## [Work required]
Without including any images, repeat the data exactly.

## [Supplied records]
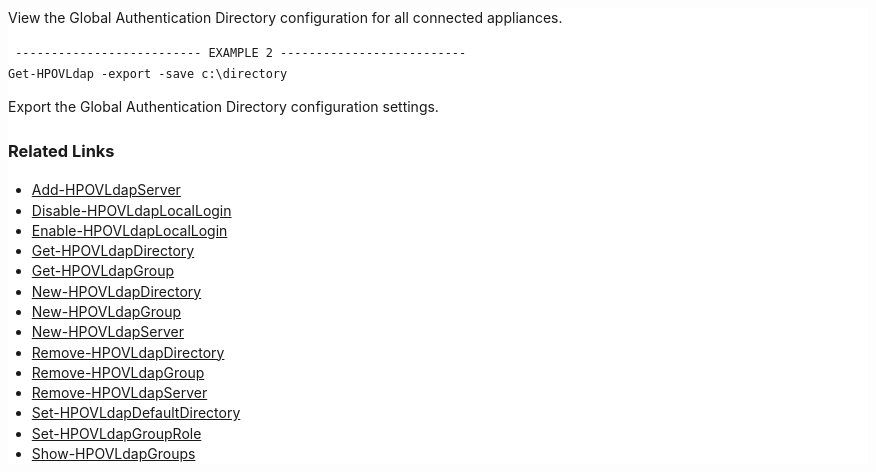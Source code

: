 View the Global Authentication Directory configuration for all connected appliances.

```text
 -------------------------- EXAMPLE 2 --------------------------
Get-HPOVLdap -export -save c:\directory
```

Export the Global Authentication Directory configuration settings. 

### Related Links 

* [Add-HPOVLdapServer](https://github.com/HewlettPackard/POSH-HPOneView/wiki/Add-HPOVLdapServer) 
* [Disable-HPOVLdapLocalLogin](https://github.com/HewlettPackard/POSH-HPOneView/wiki/Disable-HPOVLdapLocalLogin) 
* [Enable-HPOVLdapLocalLogin](https://github.com/HewlettPackard/POSH-HPOneView/wiki/Enable-HPOVLdapLocalLogin) 
* [Get-HPOVLdapDirectory](https://github.com/HewlettPackard/POSH-HPOneView/wiki/Get-HPOVLdapDirectory) 
* [Get-HPOVLdapGroup](https://github.com/HewlettPackard/POSH-HPOneView/wiki/Get-HPOVLdapGroup) 
* [New-HPOVLdapDirectory](https://github.com/HewlettPackard/POSH-HPOneView/wiki/New-HPOVLdapDirectory) 
* [New-HPOVLdapGroup](https://github.com/HewlettPackard/POSH-HPOneView/wiki/New-HPOVLdapGroup) 
* [New-HPOVLdapServer](https://github.com/HewlettPackard/POSH-HPOneView/wiki/New-HPOVLdapServer) 
* [Remove-HPOVLdapDirectory](https://github.com/HewlettPackard/POSH-HPOneView/wiki/Remove-HPOVLdapDirectory) 
* [Remove-HPOVLdapGroup](https://github.com/HewlettPackard/POSH-HPOneView/wiki/Remove-HPOVLdapGroup) 
* [Remove-HPOVLdapServer](https://github.com/HewlettPackard/POSH-HPOneView/wiki/Remove-HPOVLdapServer) 
* [Set-HPOVLdapDefaultDirectory](https://github.com/HewlettPackard/POSH-HPOneView/wiki/Set-HPOVLdapDefaultDirectory) 
* [Set-HPOVLdapGroupRole](https://github.com/HewlettPackard/POSH-HPOneView/wiki/Set-HPOVLdapGroupRole) 
* [Show-HPOVLdapGroups](https://github.com/HewlettPackard/POSH-HPOneView/wiki/Show-HPOVLdapGroups)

## [Problem solution]
Source code

: View the Global Authentication Directory configuration for all connected appliances.

```text
 -------------------------- EXAMPLE 2 --------------------------
Get-HPOVLdap -export -save c:\directory
```

Export the Global Authentication Directory configuration settings. 

### Related Links 

* [Add-HPOVLdapServer](https://github.com/HewlettPackard/POSH-HPOneView/wiki/Add-HPOVLdapServer) 
* [Disable-HPOVLdapLocalLogin](https://github.com/HewlettPackard/POSH-HPOneView/wiki/Disable-HPOVLdapLocalLogin) 
* [Enable-HPOVLdapLocalLogin](https://github.com/HewlettPackard/POSH-HPOneView/wiki/Enable-HPOVLdapLocalLogin) 
* [Get-HPOVLdapDirectory](https://github.com/HewlettPackard/POSH-HPOneView/wiki/Get-HPOVLdapDirectory) 
* [Get-HPOVLdapGroup](https://github.com/HewlettPackard/POSH-HPOneView/wiki/Get-HPOVLdapGroup) 
* [New-HPOVLdapDirectory](https://github.com/HewlettPackard/POSH-HPOneView/wiki/New-HPOVLdapDirectory) 
* [New-HPOVLdapGroup](https://github.com/HewlettPackard/POSH-HPOneView/wiki/New-HPOVLdapGroup) 
* [New-HPOVLdapServer](https://github.com/HewlettPackard/POSH-HPOneView/wiki/New-HPOVLdapServer) 
* [Remove-HPOVLdapDirectory](https://github.com/HewlettPackard/POSH-HPOneView/wiki/Remove-HPOVLdapDirectory) 
* [Remove-HPOVLdapGroup](https://github.com/HewlettPackard/POSH-HPOneView/wiki/Remove-HPOVLdapGroup) 
* [Remove-HPOVLdapServer](https://github.com/HewlettPackard/POSH-HPOneView/wiki/Remove-HPOVLdapServer) 
* [Set-HPOVLdapDefaultDirectory](https://github.com/HewlettPackard/POSH-HPOneView/wiki/Set-HPOVLdapDefaultDirectory) 
* [Set-HPOVLdapGroupRole](https://github.com/HewlettPackard/POSH-HPOneView/wiki/Set-HPOVLdapGroupRole) 
* [Show-HPOVLdapGroups](https://github.com/HewlettPackard/POSH-HPOneView/wiki/Show-HPOVLdapGroups)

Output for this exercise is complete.